▸ **TASK TO CARRY OUT**
Below are some records. Print exactly the lines between the one holding "### Esminiai Ratisės" and the one holding "senesniuose lietuviškuose išdėstymuose._", inclusive, and nothing else.

╭─ EXERCISE MATERIAL

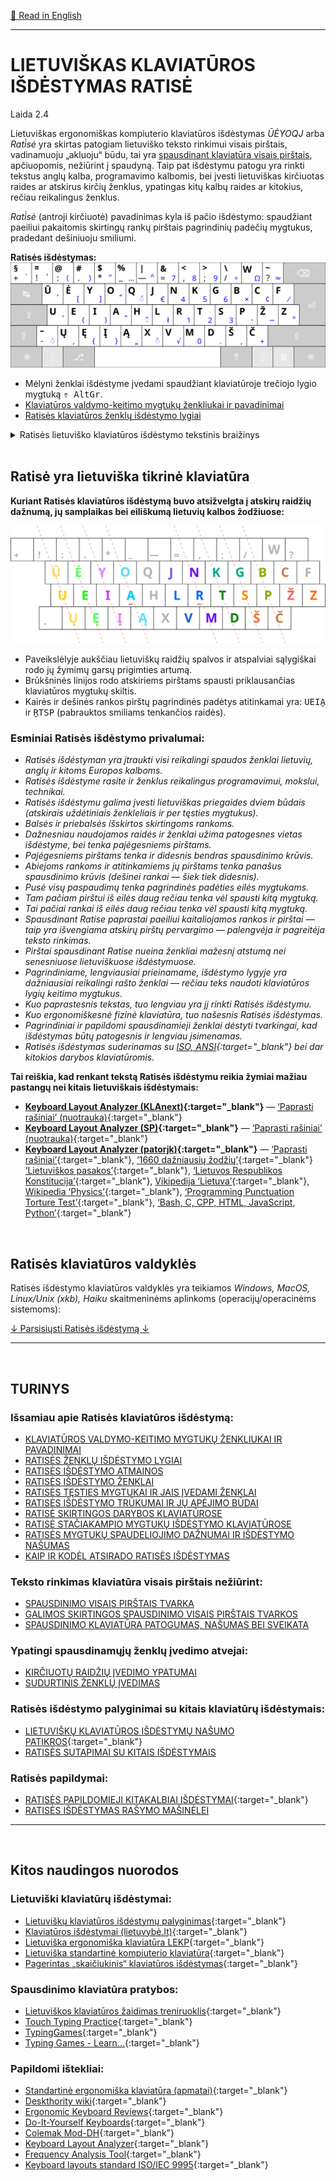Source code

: [🏴󠁧󠁢󠁥󠁮󠁧󠁿 Read in English](README_eng.md)

-----------------------------------------------


# LIETUVIŠKAS KLAVIATŪROS IŠDĖSTYMAS RATISĖ

Laida 2.4


Lietuviškas ergonomiškas kompiuterio klaviatūros išdėstymas _ŪĖYOQJ_ arba _Rati̇̀sė_ yra skirtas patogiam lietuviško teksto rinkimui visais pirštais, vadinamuoju „akluoju“ būdu, tai yra [spausdinant klaviatūra visais pirštais](docs/spausdinimo-visais-pirstais-tvarka.md), apčiuopomis, nežiūrint į spaudyną. Taip pat išdėstymu patogu yra rinkti tekstus anglų kalba, programavimo kalbomis, bei įvesti lietuviškas kirčiuotas raides ar atskirus kirčių ženklus, ypatingas kitų kalbų raides ar kitokius, rečiau reikalingus ženklus.

_Rati̇̀sė_ (antroji kirčiuotė) pavadinimas kyla iš pačio išdėstymo: spaudžiant paeiliui pakaitomis skirtingų rankų pirštais pagrindinių padėčių mygtukus, pradedant dešiniuoju smiliumi.


__Ratisės išdėstymas:__
![Lietuviškas tikrinės klaviatūros išdėstymas ŪĖYOQJ Ratisė ISO](docs/images/kb-lt-ratise-iso.svg)

+ Mėlyni ženklai išdėstyme įvedami spaudžiant klaviatūroje trečiojo lygio mygtuką <kbd>⇮ AltGr</kbd>.
+ [Klaviatūros valdymo-keitimo mygtukų ženkliukai ir pavadinimai](docs/klaviaturos-valdymo-mygtukai.md)
+ [Ratisės klaviatūros ženklų išdėstymo lygiai](docs/ratises-isdestymo-lygiai.md)

<details>
<summary>Ratisės lietuviško klaviatūros išdėstymo tekstinis braižinys</summary>
<pre style="font-size: 60%">
╔═════╦═════╦═════╦═════╦═════╦═════╦═════╦═════╦═════╦═════╦═════╦═════╦═════╦═══════════╗
║ §   ║ ¤   ║ @   ║ #   ║ $   ║ %   ║ |   ║ &   ║ <   ║ >   ║ \   ║ W   ║ ~   ║ Backspace ║
║ + ` ║ ! ’ ║ : ⟨ ║ . ⟩ ║ * ” ║ _ … ║ — ^ ║ = 7 ║ , 8 ║ ; 9 ║ / ÷ ║   Ω ║ ? ≈ ║           ║
╠═════╩══╦══╩══╦══╩══╦══╩══╦══╩══╦══╩══╦══╩══╦══╩══╦══╩══╦══╩══╦══╩══╦══╩══╦══╩══╦════════╣
║ Tab    ║ Ū   ║ Ė   ║ Y   ║ O   ║ Q   ║ J   ║ N   ║ K   ║ G   ║ B   ║ C   ║ F   ║  Enter ║
║        ║   ‘ ║   [ ║   ] ║   “ ║   ́  ║   € ║   4 ║   5 ║   6 ║   × ║   ¢ ║   / ║        ║
╠════════╩═╦═══╩═╦═══╩═╦═══╩═╦═══╩═╦═══╩═╦═══╩═╦═══╩═╦═══╩═╦═══╩═╦═══╩═╦═══╩═╦═══╩═╗      ║
║ CapsLock ║ U   ║ E   ║ I   ║ A   ║ H   ║ L   ║ R   ║ T   ║ S   ║ P   ║ Ž   ║ Z   ║      ║
║          ║   ' ║   ( ║   ) ║   " ║   ̃  ║   ł ║   1 ║   2 ║   3 ║   - ║   − ║   ° ║      ║
╠═══════╦══╩══╦══╩══╦══╩══╦══╩══╦══╩══╦══╩══╦══╩══╦══╩══╦══╩══╦══╩══╦══╩══╦══╩═════╩══════╣
║ Shift ║ –   ║ Ų   ║ Ę   ║ Į   ║ Ą   ║ X   ║ V   ║ M   ║ D   ║ Š   ║ Č   ║         Shift ║
║       ║ - ̇  ║   ‚ ║   { ║   } ║   „ ║   ̀  ║   √ ║   0 ║   . ║   , ║   + ║               ║
╠═══════╩═╦═══╩═╦═══╩═╦═══╩═══╦═╩═════╩═════╩═════╩═════╩════╦╩═════╩╦════╩╦═════╦════════╣
║ Ctrl    ║ Fn  ║ OS  ║  Alt  ║                              ║ AltGr ║ OS  ║ Mn  ║   Ctrl ║
║         ║     ║     ║       ║                              ║       ║     ║     ║        ║
╚═════════╩═════╩═════╩═══════╩══════════════════════════════╩═══════╩═════╩═════╩════════╝

* Mygtuko ženklų lygių tekstinis braižinys:

╔═════╗
║ 2 4 ║
║ 1 3 ║
╚═════╝

• 1 — Pagrindinis, pirmasis lygis;
• 2 — ⇧ Shift — antrasis lygis;
• 3 — ⇮ AltGr — trečiasis lygis;
• 4 — ⇮ AltGr + ⇧ Shift — ketvirtasis lygis.
</pre>
</details>

<br>
 
## Ratisė yra lietuviška tikrinė klaviatūra

__Kuriant Ratisės klaviatūros išdėstymą buvo atsižvelgta į atskirų raidžių dažnumą, jų samplaikas bei eiliškumą lietuvių kalbos žodžiuose:__

![Lietuviška tikrinė klaviatūra ŪĖYOQJ Ratisė (ISO), raidžių išdėstymas pagal jų pobūdį ir dažnumą](docs/images/kb-lt-ratises-spaudrika.svg)

+ Paveikslėlyje aukščiau lietuviškų raidžių spalvos ir atspalviai sąlygiškai rodo jų žymimų garsų prigimties artumą.
+ Brūkšninės linijos rodo atskiriems pirštams spausti priklausančias klaviatūros mygtukų skiltis.
+ Kairės ir dešinės rankos pirštų pagrindinės padėtys atitinkamai yra: <kbd>U</kbd><kbd>E</kbd><kbd>I</kbd><kbd>A̱</kbd> ir <kbd>Ṟ</kbd><kbd>T</kbd><kbd>S</kbd><kbd>P</kbd> (pabrauktos smiliams tenkančios raidės).

### Esminiai Ratisės išdėstymo privalumai:

+ _Ratisės išdėstyman yra įtraukti visi reikalingi spaudos ženklai lietuvių, anglų ir kitoms Europos kalboms._
+ _Ratisės išdėstyme rasite ir ženklus reikalingus programavimui, mokslui, technikai._
+ _Ratisės išdėstymu galima įvesti lietuviškas priegaides dviem būdais (atskirais uždėtiniais ženkleliais ir per tęsties mygtukus)._
+ _Balsės ir priebalsės išskirtos skirtingoms rankoms._
+ _Dažnesniau naudojamos raidės ir ženklai užima patogesnes vietas išdėstyme, bei tenka pajėgesniems pirštams._
+ _Pajėgesniems pirštams tenka ir didesnis bendras spausdinimo krūvis._
+ _Abiejoms rankoms ir atitinkamiems jų pirštams tenka panašus spausdinimo krūvis (dešinei rankai — šiek tiek didesnis)._
+ _Pusė visų paspaudimų tenka pagrindinės padėties eilės mygtukams._
+ _Tam pačiam pirštui iš eilės daug rečiau tenka vėl spausti kitą mygtuką._
+ _Tai pačiai rankai iš eilės daug rečiau tenka vėl spausti kitą mygtuką._
+ _Spausdinant Ratise paprastai paeiliui kaitaliojamos rankos ir pirštai — taip yra išvengiama atskirų pirštų pervargimo — palengvėja ir pagreitėja teksto rinkimas._
+ _Pirštai spausdinant Ratise nueina ženkliai mažesnį atstumą nei senesniuose lietuviškuose išdėstymuose._
+ _Pagrindiniame, lengviausiai prieinamame, išdėstymo lygyje yra dažniausiai reikalingi rašto ženklai — rečiau teks naudoti klaviatūros lygių keitimo mygtukus._
+ _Kuo paprastesnis tekstas, tuo lengviau yra jį rinkti Ratisės išdėstymu._
+ _Kuo ergonomiškesnė fizinė klaviatūra, tuo našesnis Ratisės išdėstymas._
+ _Pagrindiniai ir papildomi spausdinamieji ženklai dėstyti tvarkingai, kad išdėstymas būtų patogesnis ir lengviau įsimenamas._
+ *Ratisės išdėstymas suderinamas su [ISO, ANSI](https://upload.wikimedia.org/wikipedia/commons/1/14/Physical_keyboard_layouts_comparison_ANSI_ISO.png){:target="_blank"} bei dar kitokios darybos klaviatūromis.*

__Tai reiškia, kad renkant tekstą Ratisės išdėstymu reikia žymiai mažiau pastangų nei kitais lietuviškais išdėstymais:__

- **[Keyboard Layout Analyzer (KLAnext)](https://klanext.keyboard-design.com/#/main){:target="_blank"}** — [‘Paprasti rašiniai’ (nuotrauka)](https://albuck.github.io/lithuanian-keyboard-layouts/images/test-klanext-lt-txt.png){:target="_blank"}
- **[Keyboard Layout Analyzer (SP)](https://stevep99.github.io/keyboard-layout-analyzer/#/main){:target="_blank"}** — [‘Paprasti rašiniai’ (nuotrauka)](https://albuck.github.io/lithuanian-keyboard-layouts/images/test-sp-lt-txt.png){:target="_blank"}
- **[Keyboard Layout Analyzer (patorjk)](http://patorjk.com/keyboard-layout-analyzer/#/about){:target="_blank"}** — [‘Paprasti rašiniai’](http://patorjk.com/keyboard-layout-analyzer/#/load/4dXzM6GS){:target="_blank"},  [‘1660 dažniausių žodžių’](http://patorjk.com/keyboard-layout-analyzer/#/load/tjM7xwzK){:target="_blank"}  [‘Lietuviškos pasakos’](http://patorjk.com/keyboard-layout-analyzer/#/load/rQDGFz81){:target="_blank"}, [‘Lietuvos Respublikos Konstitucija’](http://patorjk.com/keyboard-layout-analyzer/#/load/FKxkC94M){:target="_blank"}, [Vikipedija ‘Lietuva’](http://patorjk.com/keyboard-layout-analyzer/#/load/hsKjZhC7){:target="_blank"}, [Wikipedia ‘Physics’](http://patorjk.com/keyboard-layout-analyzer/#/load/FtrXp5xW){:target="_blank"}, [‘Programming Punctuation Torture Test’](http://patorjk.com/keyboard-layout-analyzer/#/load/sdc4LPrC){:target="_blank"}, [‘Bash, C, CPP, HTML, JavaScript, Python’](http://patorjk.com/keyboard-layout-analyzer/#/load/Qz6cKHCn){:target="_blank"}


<br>
 
## Ratisės klaviatūros valdyklės

Ratisės išdėstymo klaviatūros valdyklės yra teikiamos _Windows, MacOS, Linux/Unix (xkb), Haiku_ skaitmeninėms aplinkoms (operacijų/operacinėms sistemoms):

[↓ Parsisiųsti Ratisės išdėstymą ↓](https://github.com/albuck/Ratise-layout/zipball/master)


--------------------------------------------------------------------

<br>

## TURINYS

### Išsamiau apie Ratisės klaviatūros išdėstymą:
- [KLAVIATŪROS VALDYMO-KEITIMO MYGTUKŲ ŽENKLIUKAI IR PAVADINIMAI](docs/klaviaturos-valdymo-mygtukai.md)
- [RATISĖS ŽENKLŲ IŠDĖSTYMO LYGIAI](docs/ratises-isdestymo-lygiai.md)
- [RATISĖS IŠDĖSTYMO ATMAINOS](docs/ratises-atmainos.md)
- [RATISĖS IŠDĖSTYMO ŽENKLAI](docs/ratises-isdestymo-zenklai.md)
- [RATISĖS TĘSTIES MYGTUKAI IR JAIS ĮVEDAMI ŽENKLAI](docs/ratises-testies-mygtukai.md)
- [RATISĖS IŠDĖSTYMO TRŪKUMAI IR JŲ APĖJIMO BŪDAI](docs/ratises-trukumu-apejimas.md)
- [RATISĖ SKIRTINGOS DARYBOS KLAVIATŪROSE](docs/ratise-skirtingos-darybos-klaviaturose.md)
- [RATISĖ STAČIAKAMPIO MYGTUKŲ IŠDĖSTYMO KLAVIATŪROSE](docs/ratise-staciakampese-klaviaturose.md)
- [RATISĖS MYGTUKŲ SPAUDELIOJIMO DAŽNUMAI IR IŠDĖSTYMO NAŠUMAS](docs/mygtuku-spaudeliojimo-daznumai.md)
- [KAIP IR KODĖL ATSIRADO RATISĖS IŠDĖSTYMAS](docs/kaip-atsirado-ratise-isdestymas.md)

### Teksto rinkimas klaviatūra visais pirštais nežiūrint:
- [SPAUSDINIMO VISAIS PIRŠTAIS TVARKA](docs/spausdinimo-visais-pirstais-tvarka.md)
- [GALIMOS SKIRTINGOS SPAUSDINIMO VISAIS PIRŠTAIS TVARKOS](docs/skirtingos-spausdinimo-tvarkos.md)
- [SPAUSDINIMO KLAVIATŪRA PATOGUMAS, NAŠUMAS BEI SVEIKATA](docs/spausdinimo-klaviatura-patogumas.md)

### Ypatingi spausdinamųjų ženklų įvedimo atvejai:
- [KIRČIUOTŲ RAIDŽIŲ ĮVEDIMO YPATUMAI](docs/kirciuotos-raides.md)
- [SUDURTINIS ŽENKLŲ ĮVEDIMAS](docs/sudurtinis-zenklu-ivedimas.md)

### Ratisės išdėstymo palyginimai su kitais klaviatūrų išdėstymais:
- [LIETUVIŠKŲ KLAVIATŪROS IŠDĖSTYMŲ NAŠUMO PATIKROS](https://albuck.github.io/lithuanian-keyboard-layouts/lt-isdestymu-patikros.html){:target="_blank"}
- [RATISĖS SUTAPIMAI SU KITAIS IŠDĖSTYMAIS](docs/sutapimai.md)

### Ratisės papildymai:
- [RATISĖS PAPILDOMIEJI KITAKALBIAI IŠDĖSTYMAI](https://github.com/albuck/ratise_kitakalbe){:target="_blank"}
- [RATISĖS IŠDĖSTYMAS RAŠYMO MAŠINĖLEI](docs/ratise-spausdykle.md)

-----------------------------------------------

<br>
 
## Kitos naudingos nuorodos

### Lietuviški klaviatūrų išdėstymai:
- [Lietuviškų klaviatūros išdėstymų palyginimas](https://albuck.github.io/lithuanian-keyboard-layouts/){:target="_blank"}
- [Klaviatūros išdėstymai (lietuvybė.lt)](http://lietuvybė.lt/standartai/klaviat%C5%ABros-i%C5%A1d%C4%97stymai/){:target="_blank"}
- [Lietuviška ergonomiška klaviatūra LEKP](https://lekp.info/){:target="_blank"}
- [Lietuviška standartinė kompiuterio klaviatūra](http://www.ims.mii.lt/klav/){:target="_blank"}
- [Pagerintas „skaičiukinis“ klaviatūros išdėstymas](https://rimas.kudelis.lt/numeric/){:target="_blank"}


### Spausdinimo klaviatūra pratybos:
- [Lietuviškos klaviatūros žaidimas treniruoklis](https://www.lietutis.lt/){:target="_blank"}
- [Touch Typing Practice](https://www.typingstudy.com/){:target="_blank"}
- [TypingGames](https://www.typinggames.zone/){:target="_blank"}
- [Typing Games - Learn...](https://www.typing.com/student/games){:target="_blank"}


### Papildomi ištekliai:
- [Standartinė ergonomiška klaviatūra (apmatai)](https://albuck.github.io/SEL-keyboard/SKAITYK.html){:target="_blank"}
- [Deskthority wiki](https://deskthority.net/wiki/Main_Page){:target="_blank"}
- [Ergonomic Keyboard Reviews](http://xahlee.info/kbd/ergonomic_keyboards_index.html){:target="_blank"}
- [Do-It-Yourself Keyboards](http://xahlee.info/kbd/diy_keyboards_index.html){:target="_blank"}
- [Colemak Mod-DH](https://colemakmods.github.io/mod-dh/){:target="_blank"}
- [Keyboard Layout Analyzer](http://patorjk.com/keyboard-layout-analyzer/#/main){:target="_blank"}
- [Frequency Analysis Tool](https://www.dcode.fr/frequency-analysis){:target="_blank"}
- [Keyboard layouts standard ISO/IEC 9995](https://en.wikipedia.org/wiki/ISO/IEC_9995){:target="_blank"}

╰─

▸ **TASK SOLUTION**
### Esminiai Ratisės išdėstymo privalumai:

+ _Ratisės išdėstyman yra įtraukti visi reikalingi spaudos ženklai lietuvių, anglų ir kitoms Europos kalboms._
+ _Ratisės išdėstyme rasite ir ženklus reikalingus programavimui, mokslui, technikai._
+ _Ratisės išdėstymu galima įvesti lietuviškas priegaides dviem būdais (atskirais uždėtiniais ženkleliais ir per tęsties mygtukus)._
+ _Balsės ir priebalsės išskirtos skirtingoms rankoms._
+ _Dažnesniau naudojamos raidės ir ženklai užima patogesnes vietas išdėstyme, bei tenka pajėgesniems pirštams._
+ _Pajėgesniems pirštams tenka ir didesnis bendras spausdinimo krūvis._
+ _Abiejoms rankoms ir atitinkamiems jų pirštams tenka panašus spausdinimo krūvis (dešinei rankai — šiek tiek didesnis)._
+ _Pusė visų paspaudimų tenka pagrindinės padėties eilės mygtukams._
+ _Tam pačiam pirštui iš eilės daug rečiau tenka vėl spausti kitą mygtuką._
+ _Tai pačiai rankai iš eilės daug rečiau tenka vėl spausti kitą mygtuką._
+ _Spausdinant Ratise paprastai paeiliui kaitaliojamos rankos ir pirštai — taip yra išvengiama atskirų pirštų pervargimo — palengvėja ir pagreitėja teksto rinkimas._
+ _Pirštai spausdinant Ratise nueina ženkliai mažesnį atstumą nei senesniuose lietuviškuose išdėstymuose._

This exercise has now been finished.